Dirigi apresado, doido para saber do que se tratava, nós moramos relativamente próximos e em 20 minutos eu já estava de pé em frente sua casa, abri rapidamente a porta e para minha surpresa, pude reencontrar com minha, prima-irmã de criação, a Tita (o nome dela é Marcia, mas nunca chamamos assim), poxa aquilo realmente foi uma agradável surpresa reencontrar aquela neguinha depois de tantos anos. Dei um forte abraço, daqueles que servem para matar todas as saudades possíveis, tirei um sarro da cara dela como de costume e não pude deixar de conter duas lagrimas que se represavam em meus olhos, vindas lá do coração.

Rever a Tita era rever também duas pessoas muito amadas que já não fazem mais parte de nosso plano existencial, rever a Tita, era rever o Tio Fernando e a Tia Irene, seus padrinhos e que a criaram inicialmente, digo inicialmente porque depois a nega foi confiscada para viver entre nós.

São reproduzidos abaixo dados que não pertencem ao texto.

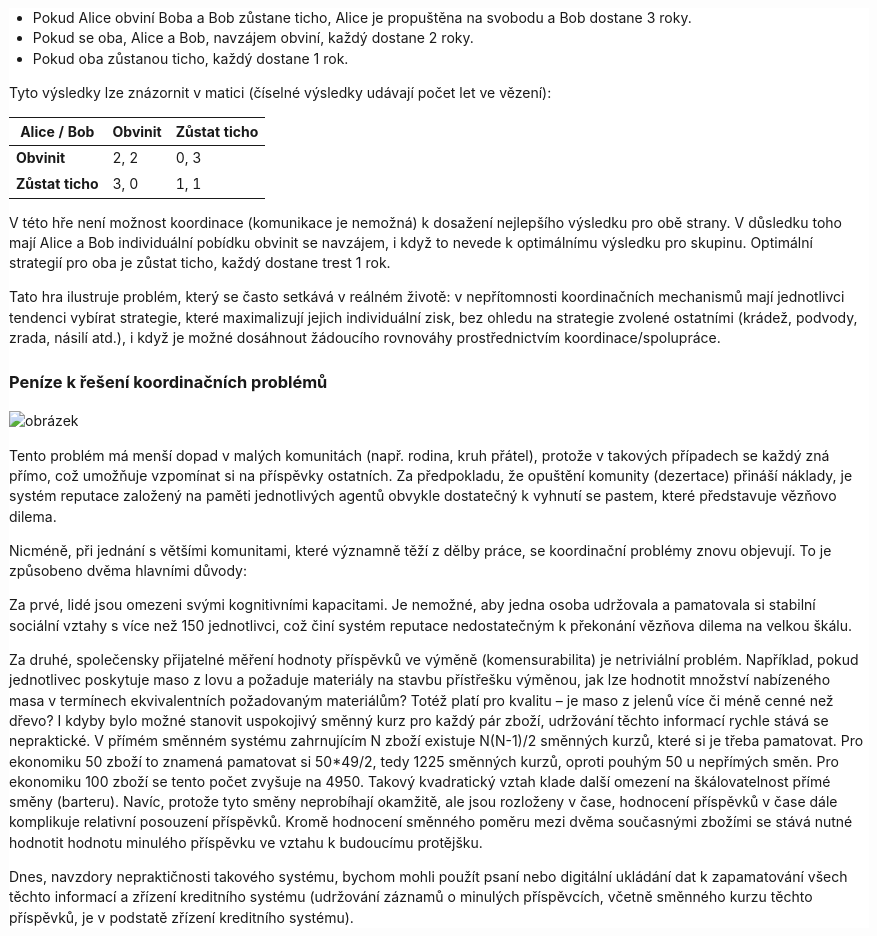 - Pokud Alice obviní Boba a Bob zůstane ticho, Alice je propuštěna na svobodu a Bob dostane 3 roky.
- Pokud se oba, Alice a Bob, navzájem obviní, každý dostane 2 roky.
- Pokud oba zůstanou ticho, každý dostane 1 rok.

Tyto výsledky lze znázornit v matici (číselné výsledky udávají počet let ve vězení):

| Alice / Bob      | Obvinit | Zůstat ticho |
| ---------------- | ------- | ------------ |
| **Obvinit**      | 2, 2    | 0, 3         |
| **Zůstat ticho** | 3, 0    | 1, 1         |

V této hře není možnost koordinace (komunikace je nemožná) k dosažení nejlepšího výsledku pro obě strany. V důsledku toho mají Alice a Bob individuální pobídku obvinit se navzájem, i když to nevede k optimálnímu výsledku pro skupinu. Optimální strategií pro oba je zůstat ticho, každý dostane trest 1 rok.

Tato hra ilustruje problém, který se často setkává v reálném životě: v nepřítomnosti koordinačních mechanismů mají jednotlivci tendenci vybírat strategie, které maximalizují jejich individuální zisk, bez ohledu na strategie zvolené ostatními (krádež, podvody, zrada, násilí atd.), i když je možné dosáhnout žádoucího rovnováhy prostřednictvím koordinace/spolupráce.

### Peníze k řešení koordinačních problémů

![obrázek](assets/Image/17.webp)

Tento problém má menší dopad v malých komunitách (např. rodina, kruh přátel), protože v takových případech se každý zná přímo, což umožňuje vzpomínat si na příspěvky ostatních. Za předpokladu, že opuštění komunity (dezertace) přináší náklady, je systém reputace založený na paměti jednotlivých agentů obvykle dostatečný k vyhnutí se pastem, které představuje vězňovo dilema.

Nicméně, při jednání s většími komunitami, které významně těží z dělby práce, se koordinační problémy znovu objevují. To je způsobeno dvěma hlavními důvody:

Za prvé, lidé jsou omezeni svými kognitivními kapacitami. Je nemožné, aby jedna osoba udržovala a pamatovala si stabilní sociální vztahy s více než 150 jednotlivci, což činí systém reputace nedostatečným k překonání vězňova dilema na velkou škálu.

Za druhé, společensky přijatelné měření hodnoty příspěvků ve výměně (komensurabilita) je netriviální problém. Například, pokud jednotlivec poskytuje maso z lovu a požaduje materiály na stavbu přístřešku výměnou, jak lze hodnotit množství nabízeného masa v termínech ekvivalentních požadovaným materiálům? Totéž platí pro kvalitu – je maso z jelenů více či méně cenné než dřevo?
I kdyby bylo možné stanovit uspokojivý směnný kurz pro každý pár zboží, udržování těchto informací rychle stává se nepraktické. V přímém směnném systému zahrnujícím N zboží existuje N(N-1)/2 směnných kurzů, které si je třeba pamatovat. Pro ekonomiku 50 zboží to znamená pamatovat si 50\*49/2, tedy 1225 směnných kurzů, oproti pouhým 50 u nepřímých směn. Pro ekonomiku 100 zboží se tento počet zvyšuje na 4950. Takový kvadratický vztah klade další omezení na škálovatelnost přímé směny (barteru).
Navíc, protože tyto směny neprobíhají okamžitě, ale jsou rozloženy v čase, hodnocení příspěvků v čase dále komplikuje relativní posouzení příspěvků. Kromě hodnocení směnného poměru mezi dvěma současnými zbožími se stává nutné hodnotit hodnotu minulého příspěvku ve vztahu k budoucímu protějšku.

Dnes, navzdory nepraktičnosti takového systému, bychom mohli použít psaní nebo digitální ukládání dat k zapamatování všech těchto informací a zřízení kreditního systému (udržování záznamů o minulých příspěvcích, včetně směnného kurzu těchto příspěvků, je v podstatě zřízení kreditního systému).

De cara veio à lembrança daquela molequinha raquítica, cabelo desgrenhado, tinha três anos de idade, parecia um bichinho assustado, que chorava por tudo, principalmente quando, eu, o Marcelo e a Dani, cantávamos para ela, - A tia Irene foi embora, a tia Irene foi embora! Viche, a neguinha se danava a chorar, - A tia Velma dizia parem com isso seus moleques, parem de atentar a menina. Ai era que a gente fazia, só de pirraça.

A neguinha era tão especial, que ganhou as graças da vó Sara, a quem ela chamava de vfofo ( era assim mesmo, tinha Fe V, misturados)velha Sara corria atrás da gente de pau, quando estávamos atentando demais, uma delicia de lembrança que faz bem ao coração.

Tia Irene não durou muito tempo e logo faleceu, ainda éramos crianças, mas isso é uma outra história que fica para outra hora. Deixa eu contar, o tempo foi passando e a gente sempre na molecagem, agora a neguinha era mais esperta já participava com gente, era estripulia toda hora, se bem que na hora do pega pra capar, ela ficava no lugar dela e se fazia de santinha (santa sacana, isso sim).

Mas teve um dia que dentre todas foi demais, acho que foi um pouco depois do almoço, estávamos descansando e a Tita, junto com a Dani, estavam brincando, de repente a nega sai gritando pela casa, pedindo socorro, corria pra lá, corria pra cá, e gritava que estava pegando fogo, corremos para ver o que era, simplesmente, ela e a Dani, estavam brincando com palitos de fósforo e a Dani teve a infeliz ideia de jogar um palito no cabelo da Tita, dai já viu, palha de aço pega fogo fácil, meu Deus, queimou o cabelo da neguinha, que ficou aborrecida, mas depois, demos tantas gargalhadas juntos, que doíam o estomago da gente, e assim mas um dia se passou, um dia de alegrias, um dia de amizades, um dia de fraternidade, um dia de irmãos, não de sangue, mas, irmãos de alma, irmãos de longa data, irmãos que se querem bem e que sabem guardar no fundo dos corações, no amago de nossos sentimentos, todo o amor que se pode ter um pelo outro, e assim, o tempo passou, e como disse antes, impossível ver essa nega, e não ter saudades tão gostosas de tempos mais gostosos ainda.

Por isso, só tenho a agradecer, pela infância tão carregada de alegrias e de um companheirismo, que nos fortificou e forjou para sempre, nossos laços de irmãos.